▶ _Exercise objective_: Every line of the data that includes "Time" should be copied out.

*** Opening of Exercise data ***

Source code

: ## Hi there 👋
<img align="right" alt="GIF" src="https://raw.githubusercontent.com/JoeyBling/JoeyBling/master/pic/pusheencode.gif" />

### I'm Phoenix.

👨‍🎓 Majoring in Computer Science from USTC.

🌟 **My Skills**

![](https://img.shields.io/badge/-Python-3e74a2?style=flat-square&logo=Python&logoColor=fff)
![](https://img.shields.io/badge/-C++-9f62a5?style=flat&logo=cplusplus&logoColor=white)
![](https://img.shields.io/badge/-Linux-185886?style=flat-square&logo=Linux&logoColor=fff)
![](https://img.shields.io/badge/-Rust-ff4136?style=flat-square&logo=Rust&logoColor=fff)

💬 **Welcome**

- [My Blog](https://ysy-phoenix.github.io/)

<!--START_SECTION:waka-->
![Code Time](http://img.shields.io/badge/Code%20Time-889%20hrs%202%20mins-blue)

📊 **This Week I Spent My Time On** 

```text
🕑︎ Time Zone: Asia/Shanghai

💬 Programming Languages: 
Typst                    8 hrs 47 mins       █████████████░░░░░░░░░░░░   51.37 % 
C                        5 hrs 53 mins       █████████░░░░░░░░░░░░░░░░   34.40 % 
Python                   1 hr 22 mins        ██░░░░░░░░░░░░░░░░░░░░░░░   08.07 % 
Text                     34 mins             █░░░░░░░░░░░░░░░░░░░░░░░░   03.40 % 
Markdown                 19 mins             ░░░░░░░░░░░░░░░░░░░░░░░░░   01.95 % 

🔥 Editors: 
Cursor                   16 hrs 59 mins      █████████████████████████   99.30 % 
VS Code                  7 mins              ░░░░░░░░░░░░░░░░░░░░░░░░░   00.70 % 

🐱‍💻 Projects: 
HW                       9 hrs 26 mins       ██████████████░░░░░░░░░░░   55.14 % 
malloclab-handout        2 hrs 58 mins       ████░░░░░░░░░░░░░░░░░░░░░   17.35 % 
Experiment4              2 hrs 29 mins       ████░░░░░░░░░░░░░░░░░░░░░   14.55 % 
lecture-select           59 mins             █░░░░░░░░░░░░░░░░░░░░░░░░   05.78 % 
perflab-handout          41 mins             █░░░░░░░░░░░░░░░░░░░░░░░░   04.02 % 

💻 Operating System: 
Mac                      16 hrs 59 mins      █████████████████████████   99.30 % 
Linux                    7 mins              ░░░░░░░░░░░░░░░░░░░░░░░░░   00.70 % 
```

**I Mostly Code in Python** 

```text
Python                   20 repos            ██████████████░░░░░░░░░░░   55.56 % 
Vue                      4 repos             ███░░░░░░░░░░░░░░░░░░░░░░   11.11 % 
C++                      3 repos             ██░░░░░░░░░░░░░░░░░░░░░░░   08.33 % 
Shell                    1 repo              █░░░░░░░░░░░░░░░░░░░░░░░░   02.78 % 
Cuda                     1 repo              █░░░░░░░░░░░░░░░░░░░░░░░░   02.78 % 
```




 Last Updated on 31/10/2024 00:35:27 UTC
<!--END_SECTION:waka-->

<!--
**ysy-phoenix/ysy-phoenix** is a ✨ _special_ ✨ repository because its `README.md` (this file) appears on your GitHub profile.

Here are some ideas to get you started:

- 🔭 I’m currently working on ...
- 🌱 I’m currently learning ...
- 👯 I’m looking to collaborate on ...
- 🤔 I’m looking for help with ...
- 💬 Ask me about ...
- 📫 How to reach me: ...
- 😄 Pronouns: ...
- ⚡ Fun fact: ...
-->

*** Close of Exercise data ***

▶ _Solution to this problem_:
![Code Time](http://img.shields.io/badge/Code%20Time-889%20hrs%202%20mins-blue)
📊 **This Week I Spent My Time On** 
🕑︎ Time Zone: Asia/Shanghai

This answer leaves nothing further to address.